Kläger und Beklagter behaupteten und beschworen beide, sie seien Eigentümer und setzten eine sog. Wettsumme (sacramentum) auf ihren Eid. Diese Wette bzw. der Schwur war wesentlich, auch im Namen der Klage erwähnt und zumindest ursprünglich von religiöser Bedeutung. Der Einsatz des Verlierers ging an die Staatskasse; es handelt sich somit um eine Vorform des prozessualen Kostenrisikos.
Das Auflegen der Lanze (festuca, vindicta) wurde früher oft als Scheinkampf gedeutet, also im Sinne von symbolisierter Selbsthilfe. Wahrscheinlicher ist es aber, dass damit die Herrschaftsgewalt angedeutet werden sollte. Denkbar ist auch die Erklärung als symbolische Verletzungshandlung, zu der ebenfalls nur der Herr (Eigentümer) befugt war. Jedenfalls handelt entweder der Kläger oder der Beklagte unberechtigt und der nachfolgende Prozess soll zeigen, wer von beiden es war.
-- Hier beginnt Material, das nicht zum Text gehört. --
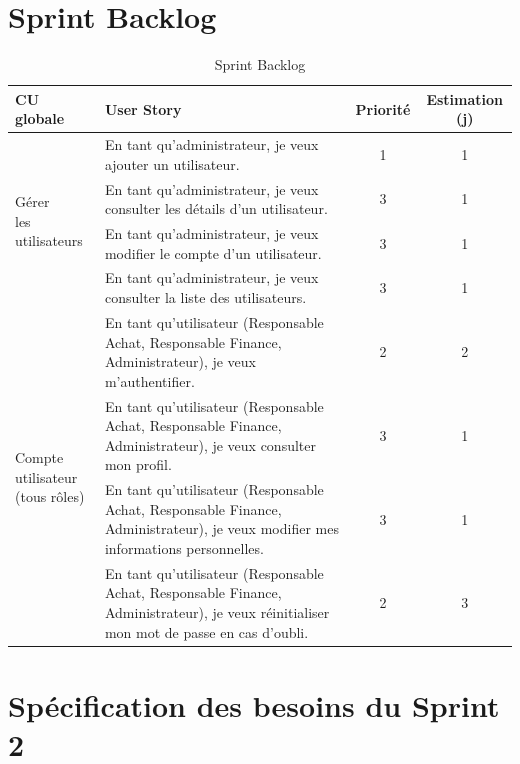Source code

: \documentclass[a4paper,11pt]{report}
\begin{document}
\section{Sprint Backlog}
\begin{table}[htbp]
  \centering
  \caption{Sprint Backlog}
  \label{tab:sprint-backlog}
  \begin{tabular}{|p{3cm}|p{8cm}|c|c|}
    \hline
    \textbf{CU globale} & \textbf{User Story} & \textbf{Priorité} & \textbf{Estimation (j)} \\
    \hline

    \multirow{4}{=}{\parbox{3cm}{Gérer \\ les utilisateurs}} 
      & En tant qu’administrateur, je veux ajouter un utilisateur. 
      & 1 & 1 \\ \cline{2-4}
    & En tant qu’administrateur, je veux consulter les détails d’un utilisateur. 
      & 3 & 1 \\ \cline{2-4}
    & En tant qu’administrateur, je veux modifier le compte d’un utilisateur. 
      & 3 & 1 \\ \cline{2-4}
    & En tant qu’administrateur, je veux consulter la liste des utilisateurs. 
      & 3 & 1 \\
    \hline

    \multirow{4}{=}{\parbox{3cm}{Compte utilisateur \\ (tous rôles)}} 
      & En tant qu’utilisateur (Responsable Achat, Responsable Finance, Administrateur), je veux m’authentifier. 
      & 2 & 2 \\ \cline{2-4}
    & En tant qu’utilisateur (Responsable Achat, Responsable Finance, Administrateur), je veux consulter mon profil. 
      & 3 & 1 \\ \cline{2-4}
    & En tant qu’utilisateur (Responsable Achat, Responsable Finance, Administrateur), je veux modifier mes informations personnelles. 
      & 3 & 1 \\ \cline{2-4}
    & En tant qu’utilisateur (Responsable Achat, Responsable Finance, Administrateur), je veux réinitialiser mon mot de passe en cas d’oubli. 
      & 2 & 3 \\
    \hline
  \end{tabular}
\end{table}




\section{Spécification des besoins du Sprint 2}
\end{document}
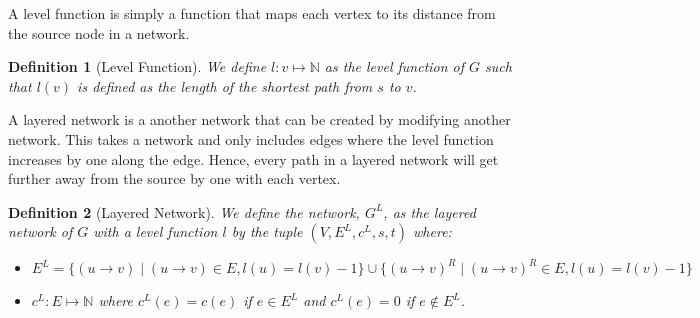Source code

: \documentclass{report}
\newtheorem{definition}{Definition}[section]
\begin{document}
A level function is simply a function that maps each vertex to its distance from the source node in a network.
\begin{definition}[Level Function]
    We define $l: v \mapsto \mathbb{N}$ as the level function of $G$ such that $l(v)$ is defined as the length of the shortest path from $s$ to $v$.
\end{definition}

A layered network is a another network that can be created by modifying another network. This takes a network and only includes edges where the level function increases by one along the edge. Hence, every path in a layered network will get further away from the source by one with each vertex.
\begin{definition}[Layered Network]
    We define the network, $G^L$, as the layered network of $G$ with a level function $l$ by the tuple $(V, E^L, c^L, s, t)$ where:
    \begin{itemize}
        \item
            $$E^L = \{(u \rightarrow v) \mid (u \rightarrow v) \in E, l(u) = l(v) - 1\} \cup \{(u \rightarrow v)^R \mid (u \rightarrow v)^R \in E, l(u) = l(v) - 1\}$$
        \item
            $c^L : E \mapsto \mathbb{N}$ where $c^L(e) = c(e)$ if $e \in E^L$ and $c^L(e) = 0$ if $e \not\in E^L$.
    \end{itemize}
\end{definition}
\end{document}
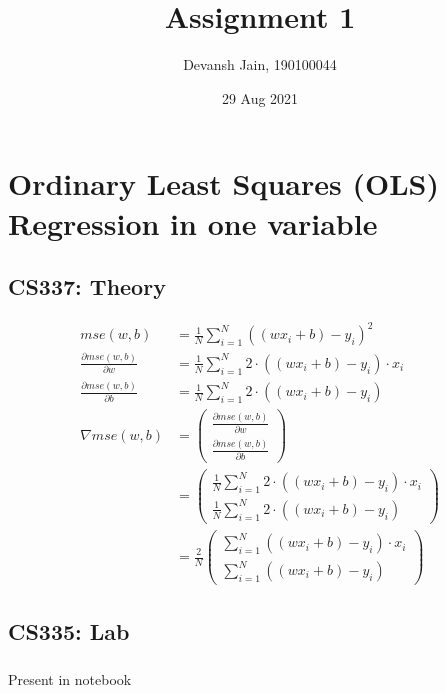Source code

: \documentclass[12pt, fleqn]{article}
\title{Assignment 1}
\author{Devansh Jain, 190100044}
\date{29 Aug 2021}
\newcommand{\twoxone}[2]{
    \begin{pmatrix}
        #1 \\
        #2
    \end{pmatrix}
}
\begin{document}
\maketitle
\tableofcontents
\thispagestyle{empty}
\setcounter{page}{0}

\newpage
\section{Ordinary Least Squares (OLS) Regression in one variable}

\subsection{CS337: Theory}
\begin{equation*}
  \begin{aligned}
    mse(w,b)                             & = \frac{1}{N} \sum_{i=1}^N ((w x_i + b) - y_i)^2                                                                                 \\
    \frac{\partial mse(w,b)}{\partial w} & = \frac{1}{N} \sum_{i=1}^N 2 \cdot ((w x_i + b) - y_i) \cdot x_i                                                                 \\
    \frac{\partial mse(w,b)}{\partial b} & = \frac{1}{N} \sum_{i=1}^N 2 \cdot ((w x_i + b) - y_i)                                                                           \\
    \nabla mse(w,b)                      & = \twoxone{\frac{\partial mse (w,b)}{\partial w}}{\frac{\partial mse (w,b)}{\partial b}}                                         \\
                                         & = \twoxone{\frac{1}{N} \sum_{i=1}^N 2 \cdot ((w x_i + b) - y_i) \cdot x_i}{\frac{1}{N} \sum_{i=1}^N 2 \cdot ((w x_i + b) - y_i)} \\
                                         & = \frac{2}{N} \twoxone{\sum_{i=1}^N ((w x_i + b) - y_i) \cdot x_i}{\sum_{i=1}^N ((w x_i + b) - y_i)}
  \end{aligned}
\end{equation*}

\subsection{CS335: Lab}
\subsubsection{}
Present in notebook
\end{document}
Die Formel, die der Kläger aufsagen musste, war übrigens diejenige, die auch bei der Übereignung wirtschaftlich wichtiger Sachen (Rn. 68) vom Erwerber aufgesagt werden musste, nur dass dort der andere schwieg.
Die Klage in klassischer Zeit auf Herausgabe einer Sache wurde nach dem alten Ritual rei vindicatio genannt und so bezeichnet man bis heute § 985 BGB, obwohl es nicht mehr um eine Klage, sondern um einen Anspruch geht.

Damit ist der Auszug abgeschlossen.